There are 73 bachelor’s degree courses by the University of Barcelona, more than 140 official university master’s degree courses, more than 400 University of Barcelona-specific master’s degree courses and postgraduate diplomas and 48 doctoral programmes on offer to over 63,000 students.
Two of the degree courses are taught wholly in English, international business and English studies and five are taught partially in English.
The university consists of 100 departments assembled into 18 faculties and two university schools, one school and eight attached schools.
4. University of Navarra
The private not-for-profit University of Navarra, is located on the south-east border of Pamplona in Spain and was founded by the founder of Opus Dei, Josemaría Escrivá de Balaguer, to broadcast the movement’s values in 1952.
It originally started as a law school and now has two university schools, 14 faculties, 17 institutes, a business school and many more centres and institutions. The university offers over 120 degrees but all of its courses include aspects of theology.
The university runs a teaching hospital, where 2,045 qualified professionals handle more than 100,000 patients each year and a medical research centre, that focuses on four main areas: Neuroscience, Cardiovascular Sciences, Oncology and Gene Therapy and Hepatology.
The university has agreements with various other universities including the University of Hong Kong, the University of Washington and the University of Edinburgh, this is to encourage international exchanges with students.
Pamplona, where the university is situated is famous for the running of the bulls during the San Fermín festival.
5. Autonomous University of Madrid
The Autonomous University of Madrid is a public university established in 1968. The main campus is situated on the outskirts of Madrid in the Cantoblanco area near the cities of Alcobendas, San Sebastián de los Reyes and Tres Cantos and is linked to Madrid by commuter train.

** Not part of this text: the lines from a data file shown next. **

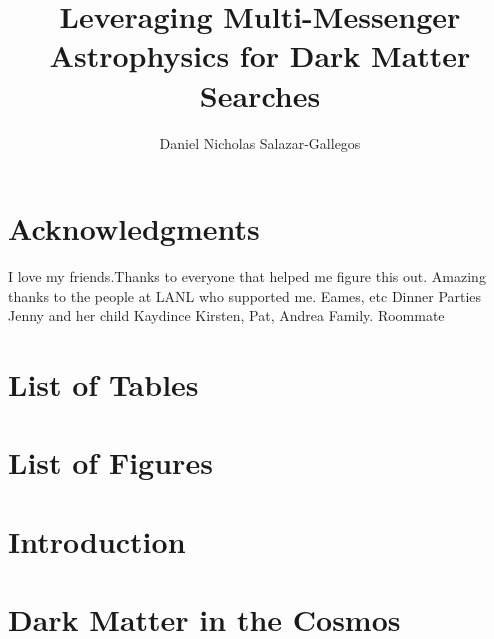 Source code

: \documentclass[a4paper, 12pt]{article}
\title{Leveraging Multi-Messenger Astrophysics for Dark Matter Searches}
\author{Daniel Nicholas Salazar-Gallegos}
\begin{document}
\maketitle

\pagebreak


\pagebreak

\section{Acknowledgments}
I love my friends.Thanks to everyone that helped me figure this out.
Amazing thanks to the people at LANL who supported me. Eames, etc
Dinner Parties
Jenny and her child Kaydince
Kirsten, Pat, Andrea
Family.
Roommate

\tableofcontents

\pagebreak

\section{List of Tables}\label{sec:lo_Tbl}

\section{List of Figures}\label{sec:lo_Fig}

\section{Introduction}\label{sec:intro}

\section{Dark Matter in the Cosmos}\
\end{document}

The university is divided into eight faculties, each faculty is divided into departments that coordinate the teaching and research of the different subjects. The university has 59 departments and eight research institutes, it also has seven associate schools. There are sports pitches and beach volleyball courts, a medical centre, 16 cafes and canteens, indoor and outdoor swimming pools, as well as a train station and bus services all on campus.
Notable alumni include several former government ministers, HM King Felipe VI of Spain who graduated with a degree in law and courses in economics and HM Queen Sofia of Spain who studied Humanities. Queen Sofia began her studies at the university as Princess of Spain and finished them as Queen of Spain.